Con el desarrollismo de los años sesenta, la llegada del Seat 600 D, la moto Vespa con sidecar, y la Lambretta, fueron desapareciendo los Biscúter, a la vez que emergían los nuevos restaurantes económicos, que años después se clasificarían por el número de tenedores otorgados a sus cartas de comidas, de las que fueron desapareciendo las lentejas y otros platos de legumbres, al ser considerados como algo pasado y pobretón, incidiendo mucho más en el filete empanado con patatas y, de segundo, unas rodajas de merluza a la romana guarnicionadas con lechuga aliñada, y de postre un flan, como último grito de la modernidad.
La vida da tantas vueltas, y las modas regresan en cuanto te descuidas, hasta el punto de que yo no he tirado aún mis viejos pantalones de campana, ni mi trenka con capucha y botones imitando a colmillos de animales feroces, porque digo y mantengo, que cualquier día vuelve la moda y ya estoy vestido para la temporada.

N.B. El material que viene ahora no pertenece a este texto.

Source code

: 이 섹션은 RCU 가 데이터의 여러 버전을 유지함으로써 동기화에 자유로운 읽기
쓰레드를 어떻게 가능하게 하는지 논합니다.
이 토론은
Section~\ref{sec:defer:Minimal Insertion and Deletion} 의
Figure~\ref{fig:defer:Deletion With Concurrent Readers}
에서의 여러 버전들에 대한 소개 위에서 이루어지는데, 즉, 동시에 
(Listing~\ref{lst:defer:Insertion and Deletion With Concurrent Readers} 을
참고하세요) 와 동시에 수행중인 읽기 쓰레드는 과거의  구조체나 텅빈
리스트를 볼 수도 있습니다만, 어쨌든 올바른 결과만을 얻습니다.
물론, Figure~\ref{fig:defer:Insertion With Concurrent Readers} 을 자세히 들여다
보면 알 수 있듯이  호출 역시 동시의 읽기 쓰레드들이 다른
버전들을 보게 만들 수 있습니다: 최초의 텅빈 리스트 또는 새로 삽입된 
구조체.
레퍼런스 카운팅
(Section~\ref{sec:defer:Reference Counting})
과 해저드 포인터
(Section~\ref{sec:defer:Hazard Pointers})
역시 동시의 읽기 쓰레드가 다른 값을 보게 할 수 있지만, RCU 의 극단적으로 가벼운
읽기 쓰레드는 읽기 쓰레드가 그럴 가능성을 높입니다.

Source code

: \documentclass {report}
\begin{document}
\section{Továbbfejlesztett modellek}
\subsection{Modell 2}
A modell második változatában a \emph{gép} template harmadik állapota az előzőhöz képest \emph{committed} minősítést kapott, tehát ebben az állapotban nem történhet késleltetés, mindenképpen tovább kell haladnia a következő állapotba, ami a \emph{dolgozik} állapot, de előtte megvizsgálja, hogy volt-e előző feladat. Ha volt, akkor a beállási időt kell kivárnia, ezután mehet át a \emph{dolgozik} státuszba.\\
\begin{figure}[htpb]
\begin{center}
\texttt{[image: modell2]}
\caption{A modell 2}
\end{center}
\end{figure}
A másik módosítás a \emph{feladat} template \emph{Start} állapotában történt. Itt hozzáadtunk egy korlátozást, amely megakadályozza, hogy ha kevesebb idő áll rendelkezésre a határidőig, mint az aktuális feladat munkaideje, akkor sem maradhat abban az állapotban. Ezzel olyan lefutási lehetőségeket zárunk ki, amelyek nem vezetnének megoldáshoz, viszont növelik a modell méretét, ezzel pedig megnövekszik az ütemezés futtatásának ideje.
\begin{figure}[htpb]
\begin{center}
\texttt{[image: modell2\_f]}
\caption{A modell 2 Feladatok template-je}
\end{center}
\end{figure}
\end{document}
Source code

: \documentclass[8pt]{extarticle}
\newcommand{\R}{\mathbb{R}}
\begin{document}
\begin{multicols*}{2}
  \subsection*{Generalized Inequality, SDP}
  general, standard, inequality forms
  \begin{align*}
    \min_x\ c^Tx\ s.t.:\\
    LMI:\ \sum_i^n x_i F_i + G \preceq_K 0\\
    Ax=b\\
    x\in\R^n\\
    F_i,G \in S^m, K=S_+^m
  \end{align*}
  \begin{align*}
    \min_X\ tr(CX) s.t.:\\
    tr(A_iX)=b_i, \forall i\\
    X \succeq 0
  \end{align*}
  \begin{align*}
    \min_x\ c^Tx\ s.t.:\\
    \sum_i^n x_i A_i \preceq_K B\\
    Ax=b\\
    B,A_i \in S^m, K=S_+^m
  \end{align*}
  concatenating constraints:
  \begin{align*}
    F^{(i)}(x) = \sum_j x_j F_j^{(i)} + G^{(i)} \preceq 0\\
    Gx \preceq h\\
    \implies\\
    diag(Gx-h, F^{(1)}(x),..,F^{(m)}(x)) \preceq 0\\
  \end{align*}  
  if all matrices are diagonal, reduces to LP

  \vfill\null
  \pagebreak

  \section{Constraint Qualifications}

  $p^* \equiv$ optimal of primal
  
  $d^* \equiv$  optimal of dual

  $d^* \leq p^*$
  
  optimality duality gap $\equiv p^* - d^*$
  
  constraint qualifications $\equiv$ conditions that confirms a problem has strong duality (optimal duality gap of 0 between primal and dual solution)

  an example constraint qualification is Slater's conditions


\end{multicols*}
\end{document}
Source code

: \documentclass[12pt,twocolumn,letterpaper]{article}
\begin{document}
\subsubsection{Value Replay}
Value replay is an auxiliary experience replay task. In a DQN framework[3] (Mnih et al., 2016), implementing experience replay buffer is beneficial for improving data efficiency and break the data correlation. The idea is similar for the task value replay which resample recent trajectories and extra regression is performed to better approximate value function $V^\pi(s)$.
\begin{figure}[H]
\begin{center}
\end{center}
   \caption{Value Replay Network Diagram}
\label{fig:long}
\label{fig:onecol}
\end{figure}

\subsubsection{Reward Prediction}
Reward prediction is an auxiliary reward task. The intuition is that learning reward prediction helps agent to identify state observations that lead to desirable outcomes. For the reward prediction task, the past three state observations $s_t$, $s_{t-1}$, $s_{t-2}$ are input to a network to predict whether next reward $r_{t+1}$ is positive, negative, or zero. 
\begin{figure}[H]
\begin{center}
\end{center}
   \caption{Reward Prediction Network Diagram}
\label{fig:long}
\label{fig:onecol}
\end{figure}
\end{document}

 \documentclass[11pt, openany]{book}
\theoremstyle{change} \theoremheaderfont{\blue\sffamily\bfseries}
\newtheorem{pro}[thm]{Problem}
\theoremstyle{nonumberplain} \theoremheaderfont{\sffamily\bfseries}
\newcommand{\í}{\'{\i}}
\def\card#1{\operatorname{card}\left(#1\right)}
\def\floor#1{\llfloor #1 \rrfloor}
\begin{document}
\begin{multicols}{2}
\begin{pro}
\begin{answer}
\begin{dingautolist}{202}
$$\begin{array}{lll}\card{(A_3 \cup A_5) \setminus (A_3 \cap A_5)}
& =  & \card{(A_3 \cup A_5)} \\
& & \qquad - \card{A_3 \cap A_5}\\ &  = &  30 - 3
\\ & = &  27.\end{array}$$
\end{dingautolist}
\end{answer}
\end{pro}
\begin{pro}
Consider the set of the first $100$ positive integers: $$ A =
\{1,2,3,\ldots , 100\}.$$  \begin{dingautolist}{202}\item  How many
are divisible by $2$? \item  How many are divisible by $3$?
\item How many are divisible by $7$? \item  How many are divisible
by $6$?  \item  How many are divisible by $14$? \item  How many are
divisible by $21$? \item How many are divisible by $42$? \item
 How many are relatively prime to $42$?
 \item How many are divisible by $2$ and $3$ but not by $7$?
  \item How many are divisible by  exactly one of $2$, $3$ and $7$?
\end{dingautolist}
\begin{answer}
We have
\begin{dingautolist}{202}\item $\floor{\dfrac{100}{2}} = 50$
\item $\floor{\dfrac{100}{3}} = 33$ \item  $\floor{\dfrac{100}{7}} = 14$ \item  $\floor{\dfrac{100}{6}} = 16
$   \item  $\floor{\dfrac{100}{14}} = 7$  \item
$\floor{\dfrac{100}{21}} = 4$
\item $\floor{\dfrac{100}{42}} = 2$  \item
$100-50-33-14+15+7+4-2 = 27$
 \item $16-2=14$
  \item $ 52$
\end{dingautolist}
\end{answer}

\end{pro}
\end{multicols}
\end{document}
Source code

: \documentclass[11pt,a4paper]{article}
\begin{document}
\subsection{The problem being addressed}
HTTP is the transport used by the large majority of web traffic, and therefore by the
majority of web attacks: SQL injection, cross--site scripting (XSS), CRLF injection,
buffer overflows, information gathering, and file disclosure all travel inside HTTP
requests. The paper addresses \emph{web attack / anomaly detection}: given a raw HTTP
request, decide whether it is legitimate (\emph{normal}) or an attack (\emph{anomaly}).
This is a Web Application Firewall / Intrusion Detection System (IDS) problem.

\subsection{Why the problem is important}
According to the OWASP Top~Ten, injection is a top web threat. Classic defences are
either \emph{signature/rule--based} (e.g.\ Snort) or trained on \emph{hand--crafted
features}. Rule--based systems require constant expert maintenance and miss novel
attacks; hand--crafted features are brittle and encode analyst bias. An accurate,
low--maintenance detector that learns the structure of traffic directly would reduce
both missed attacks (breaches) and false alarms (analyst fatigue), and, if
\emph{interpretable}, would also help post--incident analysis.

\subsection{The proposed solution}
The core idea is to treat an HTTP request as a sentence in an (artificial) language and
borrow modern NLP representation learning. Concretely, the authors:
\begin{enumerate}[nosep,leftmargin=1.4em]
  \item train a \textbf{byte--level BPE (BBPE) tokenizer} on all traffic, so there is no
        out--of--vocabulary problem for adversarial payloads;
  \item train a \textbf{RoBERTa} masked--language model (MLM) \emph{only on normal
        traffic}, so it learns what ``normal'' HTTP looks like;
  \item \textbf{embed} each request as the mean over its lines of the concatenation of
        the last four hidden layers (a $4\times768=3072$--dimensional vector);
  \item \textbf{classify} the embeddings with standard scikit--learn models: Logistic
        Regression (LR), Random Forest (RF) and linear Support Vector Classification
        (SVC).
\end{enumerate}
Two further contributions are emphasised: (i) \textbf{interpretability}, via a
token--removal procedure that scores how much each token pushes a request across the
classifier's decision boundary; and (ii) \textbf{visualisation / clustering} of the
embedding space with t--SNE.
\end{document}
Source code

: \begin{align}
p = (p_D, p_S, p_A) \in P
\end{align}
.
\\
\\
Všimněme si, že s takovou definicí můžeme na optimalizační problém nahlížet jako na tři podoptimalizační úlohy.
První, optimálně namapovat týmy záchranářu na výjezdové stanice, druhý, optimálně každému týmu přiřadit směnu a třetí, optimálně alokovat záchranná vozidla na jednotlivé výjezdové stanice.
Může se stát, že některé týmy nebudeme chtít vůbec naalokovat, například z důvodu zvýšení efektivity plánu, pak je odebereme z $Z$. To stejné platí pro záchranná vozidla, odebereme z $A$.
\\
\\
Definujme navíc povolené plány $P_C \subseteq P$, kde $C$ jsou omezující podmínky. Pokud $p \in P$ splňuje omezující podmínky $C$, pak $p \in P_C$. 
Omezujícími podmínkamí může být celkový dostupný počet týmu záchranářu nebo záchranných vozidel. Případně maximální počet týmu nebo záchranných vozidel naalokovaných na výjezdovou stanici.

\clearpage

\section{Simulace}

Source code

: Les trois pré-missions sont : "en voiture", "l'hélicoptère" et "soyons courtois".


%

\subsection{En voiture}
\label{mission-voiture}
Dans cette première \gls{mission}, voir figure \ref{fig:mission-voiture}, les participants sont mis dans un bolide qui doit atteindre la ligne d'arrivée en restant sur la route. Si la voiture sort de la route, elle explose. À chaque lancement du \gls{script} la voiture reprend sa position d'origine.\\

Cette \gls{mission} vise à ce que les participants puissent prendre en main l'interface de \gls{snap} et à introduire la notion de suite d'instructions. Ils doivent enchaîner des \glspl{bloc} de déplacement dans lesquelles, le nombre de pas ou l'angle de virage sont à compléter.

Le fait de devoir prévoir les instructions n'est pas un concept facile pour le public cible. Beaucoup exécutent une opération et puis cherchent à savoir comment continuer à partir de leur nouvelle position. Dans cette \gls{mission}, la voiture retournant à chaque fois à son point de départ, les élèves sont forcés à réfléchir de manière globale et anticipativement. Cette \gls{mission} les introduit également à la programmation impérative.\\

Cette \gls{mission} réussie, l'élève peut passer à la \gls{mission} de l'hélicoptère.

Y eso mismo ha ocurrido con las lentejas. Ahora, en nuestra ciudad de mis entretelas, hay un puñado de restaurantes de postín que te ofrecen cada día de la semana un buen plato de cuchara, en el que las legumbres han venido a recuperar su trono, injustamente relegado. Cuanta mayor categoría tiene el restaurante, más se esfuerza en servirte unas buenas lentejas con todos sus avíos, un buen puchero con toda su pringá, o unas buenas judías en todas sus variedades, llegando incluso a celebrarse una semana gastronómica en torno a este plato, como hace mi amigo Gregorio García en su Oleum. La cocina tradicional ha venido felizmente para quedarse, como lo demuestra el plato estrella de mi amigo Paco del Braserito, con sus huevos rotos con patatas, que era el manjar que mi abuela nos ponía los domingos, solo los domingos, porque al precio que estaban los huevos, no se podía acortar su frecuencia en la mesa.
Aún así, digo y mantengo que a la plenitud de mi infancia hay que restarle la cantidad de horas que empleé limpiando lentejas para evitarle a mi familia una infección o visitar de urgencia al dentista, asunto éste por el que todavía, al día de hoy, no he sido debidamente recompensado y por el que aún no he perdonado a mis progenitores. ¡Mi reino, por un plato de lentejas!